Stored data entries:

○ ○ ○

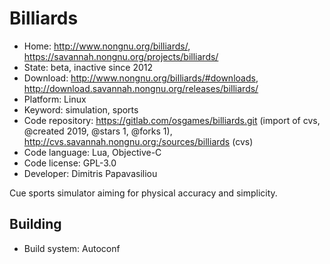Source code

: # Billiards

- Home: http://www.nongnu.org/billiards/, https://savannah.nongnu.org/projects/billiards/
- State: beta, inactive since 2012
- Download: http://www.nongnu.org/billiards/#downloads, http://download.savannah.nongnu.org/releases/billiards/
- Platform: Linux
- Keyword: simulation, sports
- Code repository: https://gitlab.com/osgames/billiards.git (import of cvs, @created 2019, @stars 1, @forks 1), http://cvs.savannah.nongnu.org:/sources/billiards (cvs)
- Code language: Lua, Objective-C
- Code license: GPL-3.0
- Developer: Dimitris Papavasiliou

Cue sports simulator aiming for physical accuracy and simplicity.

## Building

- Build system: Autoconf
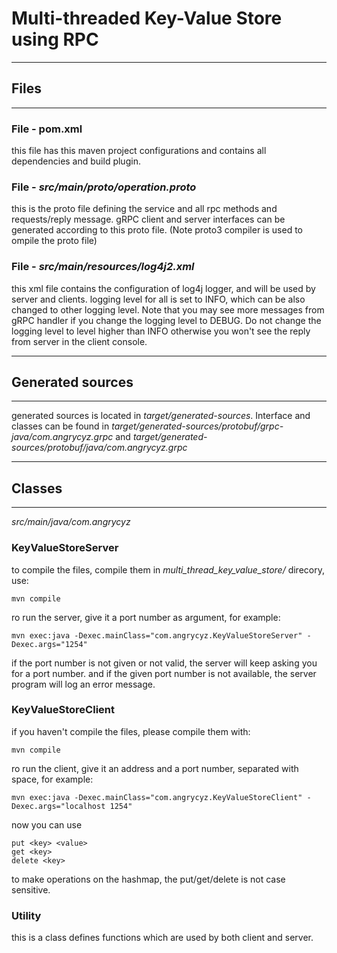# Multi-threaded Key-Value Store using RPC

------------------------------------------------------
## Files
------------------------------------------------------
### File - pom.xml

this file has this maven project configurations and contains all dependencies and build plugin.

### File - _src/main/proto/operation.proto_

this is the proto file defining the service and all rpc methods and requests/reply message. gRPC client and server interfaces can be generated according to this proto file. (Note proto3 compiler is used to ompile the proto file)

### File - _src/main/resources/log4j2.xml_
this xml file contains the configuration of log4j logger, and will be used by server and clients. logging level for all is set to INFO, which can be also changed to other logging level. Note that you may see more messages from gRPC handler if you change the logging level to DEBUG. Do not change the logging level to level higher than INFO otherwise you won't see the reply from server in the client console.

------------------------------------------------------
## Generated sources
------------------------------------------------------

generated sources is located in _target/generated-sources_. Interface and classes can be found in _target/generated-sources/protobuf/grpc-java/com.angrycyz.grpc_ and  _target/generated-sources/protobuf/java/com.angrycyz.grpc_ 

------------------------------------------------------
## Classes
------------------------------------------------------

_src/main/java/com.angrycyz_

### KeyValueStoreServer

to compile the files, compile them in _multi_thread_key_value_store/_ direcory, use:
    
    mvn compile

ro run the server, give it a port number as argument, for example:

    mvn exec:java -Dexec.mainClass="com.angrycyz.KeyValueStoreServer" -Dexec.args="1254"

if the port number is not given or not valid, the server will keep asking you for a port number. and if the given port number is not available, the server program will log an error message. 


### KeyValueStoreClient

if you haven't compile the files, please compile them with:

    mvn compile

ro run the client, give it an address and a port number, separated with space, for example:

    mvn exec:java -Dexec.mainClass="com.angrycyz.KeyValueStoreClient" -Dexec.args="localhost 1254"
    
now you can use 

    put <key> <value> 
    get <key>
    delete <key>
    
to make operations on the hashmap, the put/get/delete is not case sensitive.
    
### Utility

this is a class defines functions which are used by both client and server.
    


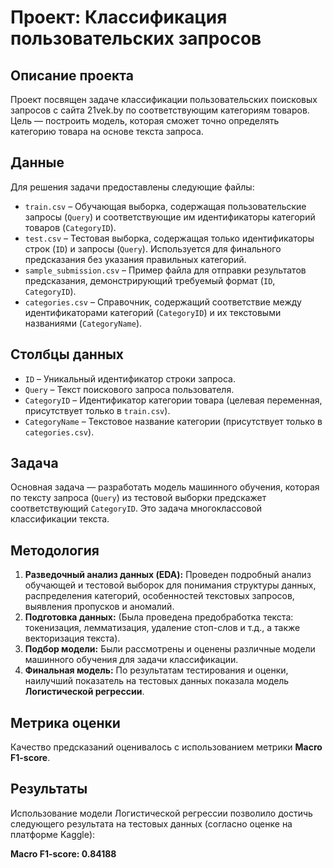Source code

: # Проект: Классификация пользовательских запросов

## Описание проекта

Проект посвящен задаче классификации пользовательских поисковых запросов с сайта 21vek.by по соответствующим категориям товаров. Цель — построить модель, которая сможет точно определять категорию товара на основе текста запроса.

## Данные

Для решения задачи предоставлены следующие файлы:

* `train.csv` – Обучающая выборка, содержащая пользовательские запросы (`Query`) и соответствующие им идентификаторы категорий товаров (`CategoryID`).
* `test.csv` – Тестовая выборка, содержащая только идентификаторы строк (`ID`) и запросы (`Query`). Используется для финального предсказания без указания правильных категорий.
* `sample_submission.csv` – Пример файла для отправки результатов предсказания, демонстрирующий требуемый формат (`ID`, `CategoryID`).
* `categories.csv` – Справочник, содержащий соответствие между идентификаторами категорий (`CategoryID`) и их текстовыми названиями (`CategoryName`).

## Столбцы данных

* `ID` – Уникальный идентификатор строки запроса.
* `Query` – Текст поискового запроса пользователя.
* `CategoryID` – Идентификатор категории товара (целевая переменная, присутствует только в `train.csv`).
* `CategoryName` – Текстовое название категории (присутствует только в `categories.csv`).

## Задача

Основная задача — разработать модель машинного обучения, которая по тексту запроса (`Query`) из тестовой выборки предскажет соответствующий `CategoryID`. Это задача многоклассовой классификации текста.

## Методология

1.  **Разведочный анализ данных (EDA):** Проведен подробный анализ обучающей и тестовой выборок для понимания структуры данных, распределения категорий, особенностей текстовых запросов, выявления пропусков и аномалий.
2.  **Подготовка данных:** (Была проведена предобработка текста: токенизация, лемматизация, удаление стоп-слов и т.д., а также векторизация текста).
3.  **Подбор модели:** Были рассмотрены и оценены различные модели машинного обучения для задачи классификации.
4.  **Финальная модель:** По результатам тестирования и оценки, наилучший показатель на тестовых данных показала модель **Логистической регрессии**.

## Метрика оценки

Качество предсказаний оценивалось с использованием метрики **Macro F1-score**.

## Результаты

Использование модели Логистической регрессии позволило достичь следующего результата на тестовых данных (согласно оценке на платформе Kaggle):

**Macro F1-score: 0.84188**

○ ○ ○

* [Task objective]:
Without including any pictures, output each entry above exactly as it appears.

* [Result below]:
Source code

: # Billiards

- Home: http://www.nongnu.org/billiards/, https://savannah.nongnu.org/projects/billiards/
- State: beta, inactive since 2012
- Download: http://www.nongnu.org/billiards/#downloads, http://download.savannah.nongnu.org/releases/billiards/
- Platform: Linux
- Keyword: simulation, sports
- Code repository: https://gitlab.com/osgames/billiards.git (import of cvs, @created 2019, @stars 1, @forks 1), http://cvs.savannah.nongnu.org:/sources/billiards (cvs)
- Code language: Lua, Objective-C
- Code license: GPL-3.0
- Developer: Dimitris Papavasiliou

Cue sports simulator aiming for physical accuracy and simplicity.

## Building

- Build system: Autoconf
# Multi-threaded Key-Value Store using RPC

------------------------------------------------------
## Files
------------------------------------------------------
### File - pom.xml

this file has this maven project configurations and contains all dependencies and build plugin.

### File - _src/main/proto/operation.proto_

this is the proto file defining the service and all rpc methods and requests/reply message. gRPC client and server interfaces can be generated according to this proto file. (Note proto3 compiler is used to ompile the proto file)

### File - _src/main/resources/log4j2.xml_
this xml file contains the configuration of log4j logger, and will be used by server and clients. logging level for all is set to INFO, which can be also changed to other logging level. Note that you may see more messages from gRPC handler if you change the logging level to DEBUG. Do not change the logging level to level higher than INFO otherwise you won't see the reply from server in the client console.

------------------------------------------------------
## Generated sources
------------------------------------------------------

generated sources is located in _target/generated-sources_. Interface and classes can be found in _target/generated-sources/protobuf/grpc-java/com.angrycyz.grpc_ and  _target/generated-sources/protobuf/java/com.angrycyz.grpc_ 

------------------------------------------------------
## Classes
------------------------------------------------------

_src/main/java/com.angrycyz_

### KeyValueStoreServer

to compile the files, compile them in _multi_thread_key_value_store/_ direcory, use:
    
    mvn compile

ro run the server, give it a port number as argument, for example:

    mvn exec:java -Dexec.mainClass="com.angrycyz.KeyValueStoreServer" -Dexec.args="1254"

if the port number is not given or not valid, the server will keep asking you for a port number. and if the given port number is not available, the server program will log an error message. 


### KeyValueStoreClient

if you haven't compile the files, please compile them with:

    mvn compile

ro run the client, give it an address and a port number, separated with space, for example:

    mvn exec:java -Dexec.mainClass="com.angrycyz.KeyValueStoreClient" -Dexec.args="localhost 1254"
    
now you can use 

    put <key> <value> 
    get <key>
    delete <key>
    
to make operations on the hashmap, the put/get/delete is not case sensitive.
    
### Utility

this is a class defines functions which are used by both client and server.
    


Source code

: # Проект: Классификация пользовательских запросов

## Описание проекта

Проект посвящен задаче классификации пользовательских поисковых запросов с сайта 21vek.by по соответствующим категориям товаров. Цель — построить модель, которая сможет точно определять категорию товара на основе текста запроса.

## Данные

Для решения задачи предоставлены следующие файлы:

* `train.csv` – Обучающая выборка, содержащая пользовательские запросы (`Query`) и соответствующие им идентификаторы категорий товаров (`CategoryID`).
* `test.csv` – Тестовая выборка, содержащая только идентификаторы строк (`ID`) и запросы (`Query`). Используется для финального предсказания без указания правильных категорий.
* `sample_submission.csv` – Пример файла для отправки результатов предсказания, демонстрирующий требуемый формат (`ID`, `CategoryID`).
* `categories.csv` – Справочник, содержащий соответствие между идентификаторами категорий (`CategoryID`) и их текстовыми названиями (`CategoryName`).

## Столбцы данных

* `ID` – Уникальный идентификатор строки запроса.
* `Query` – Текст поискового запроса пользователя.
* `CategoryID` – Идентификатор категории товара (целевая переменная, присутствует только в `train.csv`).
* `CategoryName` – Текстовое название категории (присутствует только в `categories.csv`).

## Задача

Основная задача — разработать модель машинного обучения, которая по тексту запроса (`Query`) из тестовой выборки предскажет соответствующий `CategoryID`. Это задача многоклассовой классификации текста.

## Методология

1.  **Разведочный анализ данных (EDA):** Проведен подробный анализ обучающей и тестовой выборок для понимания структуры данных, распределения категорий, особенностей текстовых запросов, выявления пропусков и аномалий.
2.  **Подготовка данных:** (Была проведена предобработка текста: токенизация, лемматизация, удаление стоп-слов и т.д., а также векторизация текста).
3.  **Подбор модели:** Были рассмотрены и оценены различные модели машинного обучения для задачи классификации.
4.  **Финальная модель:** По результатам тестирования и оценки, наилучший показатель на тестовых данных показала модель **Логистической регрессии**.

## Метрика оценки

Качество предсказаний оценивалось с использованием метрики **Macro F1-score**.

## Результаты

Использование модели Логистической регрессии позволило достичь следующего результата на тестовых данных (согласно оценке на платформе Kaggle):

**Macro F1-score: 0.84188**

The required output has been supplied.